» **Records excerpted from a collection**
---
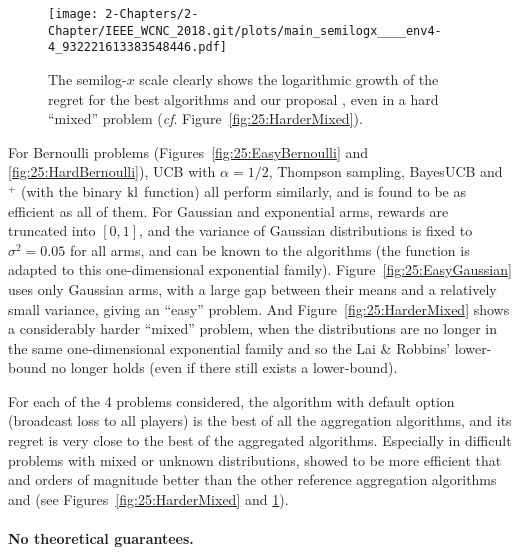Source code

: \begin{figure}[b!]  %
	\centering
	\texttt{[image: 2-Chapters/2-Chapter/IEEE\_WCNC\_2018.git/plots/main\_semilogx\_\_\_\_env4-4\_932221613383548446.pdf]}
	\caption{The semilog-$x$ scale clearly shows the logarithmic growth of the regret for the best algorithms and our proposal \Aggr, even in a hard ``mixed'' problem (\emph{cf}. Figure~\ref{fig:25:HarderMixed}).}
	\label{fig:25:HarderMixed_semilogx}
\end{figure}

For Bernoulli problems (Figures~\ref{fig:25:EasyBernoulli} and \ref{fig:25:HardBernoulli}), UCB with $\alpha=1/2$, Thompson sampling, BayesUCB and \klUCB{}$^+$ (with the binary $\mathrm{kl}$ function) all perform similarly, and \Aggr{} is found to be as efficient as all of them.
For Gaussian and exponential arms, rewards are truncated into $[0,1]$, and the variance of Gaussian distributions is fixed to $\sigma^2 = 0.05$ for all arms, and can be known to the algorithms (the \kl{} function is adapted to this one-dimensional exponential family).
%
Figure~\ref{fig:25:EasyGaussian} uses only Gaussian arms, with a large gap between their means and a relatively small variance, giving an ``easy'' problem.
%
And Figure~\ref{fig:25:HarderMixed} shows a considerably harder ``mixed'' problem, when the distributions are no longer in the same one-dimensional exponential family and so the Lai \& Robbins' lower-bound no longer holds (even if there still exists a lower-bound).

For each of the 4 problems considered, the \Aggr{} algorithm with default option (broadcast loss to all players) is the best of all the aggregation algorithms,
and its regret is very close to the best of the aggregated algorithms.
Especially in difficult problems with mixed or unknown distributions, \Aggr{} showed to be more efficient that \ExpQ{} and orders of magnitude better than the other reference aggregation algorithms \LearnExp{} and \CORRAL{} (see Figures~\ref{fig:25:HarderMixed} and \ref{fig:25:HarderMixed_semilogx}).


\paragraph{No theoretical guarantees.}\label{sub:25:theory}

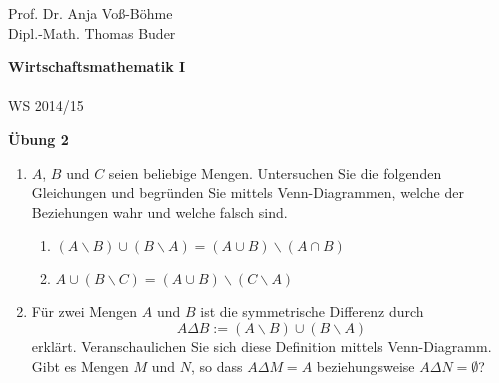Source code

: \documentclass[12pt,a4paper]{scrreprt}
\begin{document}
 
\begin{flushleft}
Prof. Dr.  Anja Voß-Böhme \\
Dipl.-Math. Thomas Buder
\end{flushleft}

\begin{center}{\large\bf Wirtschaftsmathematik I} \\ \\ WS 2014/15 \end{center}

\begin{center}{\large\bf Übung 2 } 
\end{center}


\bigskip
\begin{enumerate}
 			
		 \item $A$, $B$ und $C$ seien beliebige Mengen. Untersuchen Sie die folgenden 							Gleichungen und begründen Sie mittels Venn-Diagrammen, welche der 									Beziehungen wahr und welche falsch sind.
		 				\begin{enumerate}
		 				\item $(A \backslash B) \cup (B \backslash A) = (A \cup B) \backslash (A                    \cap B)$
						\item $A \cup (B \backslash C) = (A \cup B) \backslash (C \backslash A)$
					\end{enumerate}
								\item Für zwei Mengen $A$ und $B$ ist die symmetrische Differenz     
								durch
						\[A \Delta B := (A \backslash B) \cup (B \backslash A)\]
						erklärt. Veranschaulichen Sie sich diese Definition mittels 
						Venn-Diagramm. 
						Gibt es Mengen $M$ und $N$, so dass $A\Delta M = A$ 
						beziehungsweise $A \Delta N = \emptyset$?		
					

\end{enumerate}
\end{document}
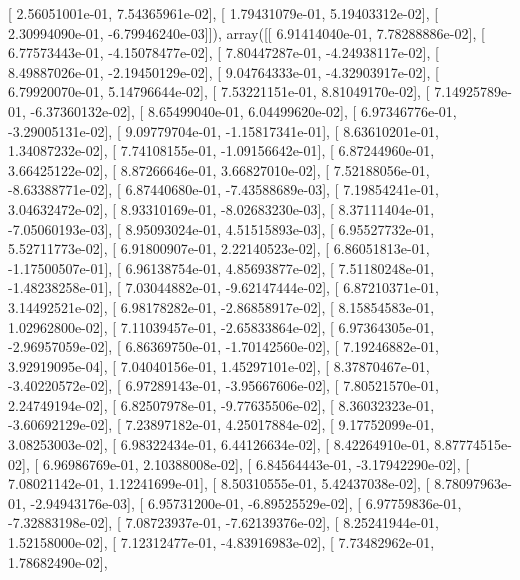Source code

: \documentclass{article}
\begin{document}
       [  2.56051001e-01,   7.54365961e-02],
       [  1.79431079e-01,   5.19403312e-02],
       [  2.30994090e-01,  -6.79946240e-03]]), array([[  6.91414040e-01,   7.78288886e-02],
       [  6.77573443e-01,  -4.15078477e-02],
       [  7.80447287e-01,  -4.24938117e-02],
       [  8.49887026e-01,  -2.19450129e-02],
       [  9.04764333e-01,  -4.32903917e-02],
       [  6.79920070e-01,   5.14796644e-02],
       [  7.53221151e-01,   8.81049170e-02],
       [  7.14925789e-01,  -6.37360132e-02],
       [  8.65499040e-01,   6.04499620e-02],
       [  6.97346776e-01,  -3.29005131e-02],
       [  9.09779704e-01,  -1.15817341e-01],
       [  8.63610201e-01,   1.34087232e-02],
       [  7.74108155e-01,  -1.09156642e-01],
       [  6.87244960e-01,   3.66425122e-02],
       [  8.87266646e-01,   3.66827010e-02],
       [  7.52188056e-01,  -8.63388771e-02],
       [  6.87440680e-01,  -7.43588689e-03],
       [  7.19854241e-01,   3.04632472e-02],
       [  8.93310169e-01,  -8.02683230e-03],
       [  8.37111404e-01,  -7.05060193e-03],
       [  8.95093024e-01,   4.51515893e-03],
       [  6.95527732e-01,   5.52711773e-02],
       [  6.91800907e-01,   2.22140523e-02],
       [  6.86051813e-01,  -1.17500507e-01],
       [  6.96138754e-01,   4.85693877e-02],
       [  7.51180248e-01,  -1.48238258e-01],
       [  7.03044882e-01,  -9.62147444e-02],
       [  6.87210371e-01,   3.14492521e-02],
       [  6.98178282e-01,  -2.86858917e-02],
       [  8.15854583e-01,   1.02962800e-02],
       [  7.11039457e-01,  -2.65833864e-02],
       [  6.97364305e-01,  -2.96957059e-02],
       [  6.86369750e-01,  -1.70142560e-02],
       [  7.19246882e-01,   3.92919095e-04],
       [  7.04040156e-01,   1.45297101e-02],
       [  8.37870467e-01,  -3.40220572e-02],
       [  6.97289143e-01,  -3.95667606e-02],
       [  7.80521570e-01,   2.24749194e-02],
       [  6.82507978e-01,  -9.77635506e-02],
       [  8.36032323e-01,  -3.60692129e-02],
       [  7.23897182e-01,   4.25017884e-02],
       [  9.17752099e-01,   3.08253003e-02],
       [  6.98322434e-01,   6.44126634e-02],
       [  8.42264910e-01,   8.87774515e-02],
       [  6.96986769e-01,   2.10388008e-02],
       [  6.84564443e-01,  -3.17942290e-02],
       [  7.08021142e-01,   1.12241699e-01],
       [  8.50310555e-01,   5.42437038e-02],
       [  8.78097963e-01,  -2.94943176e-03],
       [  6.95731200e-01,  -6.89525529e-02],
       [  6.97759836e-01,  -7.32883198e-02],
       [  7.08723937e-01,  -7.62139376e-02],
       [  8.25241944e-01,   1.52158000e-02],
       [  7.12312477e-01,  -4.83916983e-02],
       [  7.73482962e-01,   1.78682490e-02],
\end{document}
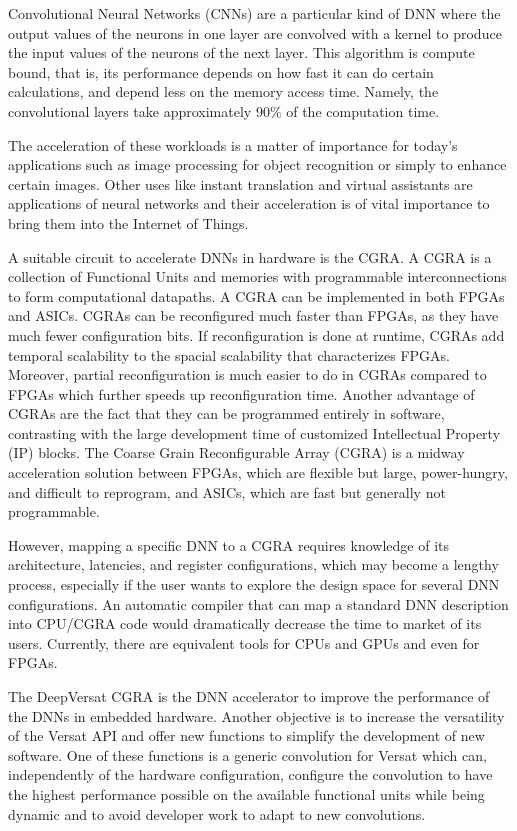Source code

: \documentclass[conference]{IEEEtran}
\begin{document}
Convolutional Neural Networks (CNNs) are a particular kind of DNN where the output
values of the neurons in one layer are convolved with a kernel to produce the
input values of the neurons of the next layer. This algorithm is compute bound,
that is, its performance depends on how fast it can do certain calculations, and
depend less on the memory access time. Namely, the convolutional layers take
approximately 90$\%$ of the computation time.

The acceleration of these workloads is a matter of importance for today's
applications such as image processing for object recognition or simply to
enhance certain images. Other uses like instant translation and virtual
assistants are applications of neural networks and their acceleration is of
vital importance to bring them into the Internet of Things.

A suitable circuit to accelerate DNNs in hardware is the CGRA. A CGRA is a
collection of Functional Units and memories with programmable interconnections
to form computational datapaths. A CGRA can be implemented in both
FPGAs and ASICs. CGRAs can be reconfigured much faster than FPGAs, as they have
much fewer configuration bits. If reconfiguration is done at runtime, CGRAs add
temporal scalability to the spacial scalability that characterizes
FPGAs. Moreover, partial reconfiguration is much easier to do in CGRAs compared
to FPGAs which further speeds up reconfiguration time. Another advantage of
CGRAs are the fact that they can be programmed entirely in software, contrasting
with the large development time of customized Intellectual Property (IP) blocks.
The Coarse Grain Reconfigurable Array (CGRA) is a midway acceleration solution
between FPGAs, which are flexible but large, power-hungry, and difficult to
reprogram, and ASICs, which are fast but generally not programmable.

However, mapping a specific DNN to a CGRA requires knowledge of its
architecture, latencies, and register configurations, which may become a lengthy
process, especially if the user wants to explore the design space for several
DNN configurations. An automatic compiler that can map a standard DNN
description into CPU/CGRA code would dramatically decrease the time to market of its
users. Currently, there are equivalent tools for CPUs and GPUs and
even for FPGAs.

The DeepVersat CGRA is the DNN accelerator to improve the performance of the DNNs in embedded hardware.
Another objective is to increase the versatility of the Versat API and offer new functions
to simplify the development of new software. One of these functions is a generic convolution for
Versat which can, independently of the hardware configuration, configure the convolution to have
the highest performance possible on the available functional units while being dynamic and
to avoid developer work to adapt to new convolutions.
\end{document}
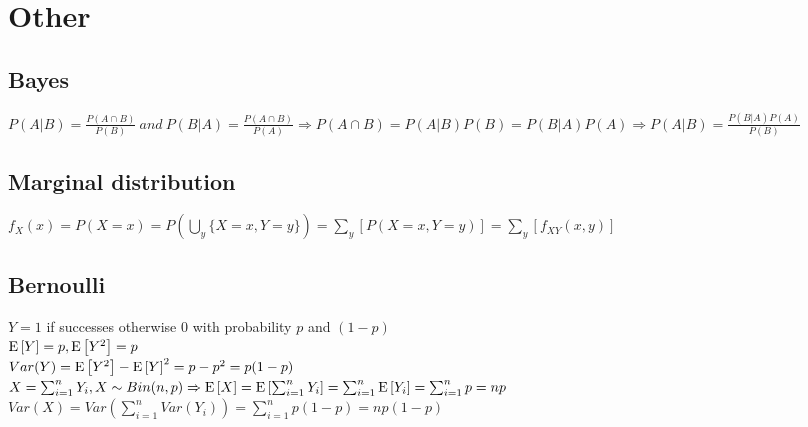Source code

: \section{Other}
\subsection{Bayes}
\begin{math}
  P(A|B) = \frac{P(A\cap B)}{P(B)}\ and\ P(B|A)
         = \frac{P(A\cap B)}{P(A)}
         \Rightarrow P(A\cap B) = P(A|B)P(B) = P(B|A)P(A)
         \Rightarrow P(A|B) = \frac{P(B|A)P(A)}{P(B)}
\end{math} \\[2pt]

\subsection{Marginal distribution}
\begin{math}
  f_X(x) = P(X = x)
         = P(\bigcup_y \{X = x, Y = y\})
         = \sum_y \left[ P(X = x, Y = y) \right]
         = \sum_y \left[ f_{XY}(x, y) \right]
\end{math} \\[2pt]

\subsection{Bernoulli}
\(Y = 1\) if successes otherwise 0 with probability \(p\) and \((1 - p)\) \\[2pt]
\begin{math}
  \mathrm{E} \left[ {Y} \right] = p,
  \mathrm{E} \left[ {Y^2} \right] = p
\end{math} \\[2pt]
\begin{math}
    Var(Y) = \mathrm{E} \left[ {Y^2} \right] - \mathrm{E} \left[ {Y} \right]^2 = p - p^2 = p(1 - p)
\end{math} \\[2pt]
\begin{math}
    X = \sum_{i = 1}^n Y_i, X \sim Bin(n, p)
    \Rightarrow
    \mathrm{E} \left[ {X} \right] = \mathrm{E} \left[ {\sum_{i = 1}^n Y_i} \right]
               = \sum_{i = 1}^n \mathrm{E} \left[ {Y_i} \right]
               = \sum_{i = 1}^n p
               = np
\end{math} \\[2pt]
\begin{math}
    Var(X) = Var(\sum_{i = 1}^n Var(Y_i) )
           = \sum_{i = 1}^n p(1 - p)
           = np(1 - p)
\end{math} \\[2pt]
---
Which lines of the records above contain the word "values"? Show each of them.

values of the neurons in one layer are convolved with a kernel to produce the
input values of the neurons of the next layer. This algorithm is compute bound,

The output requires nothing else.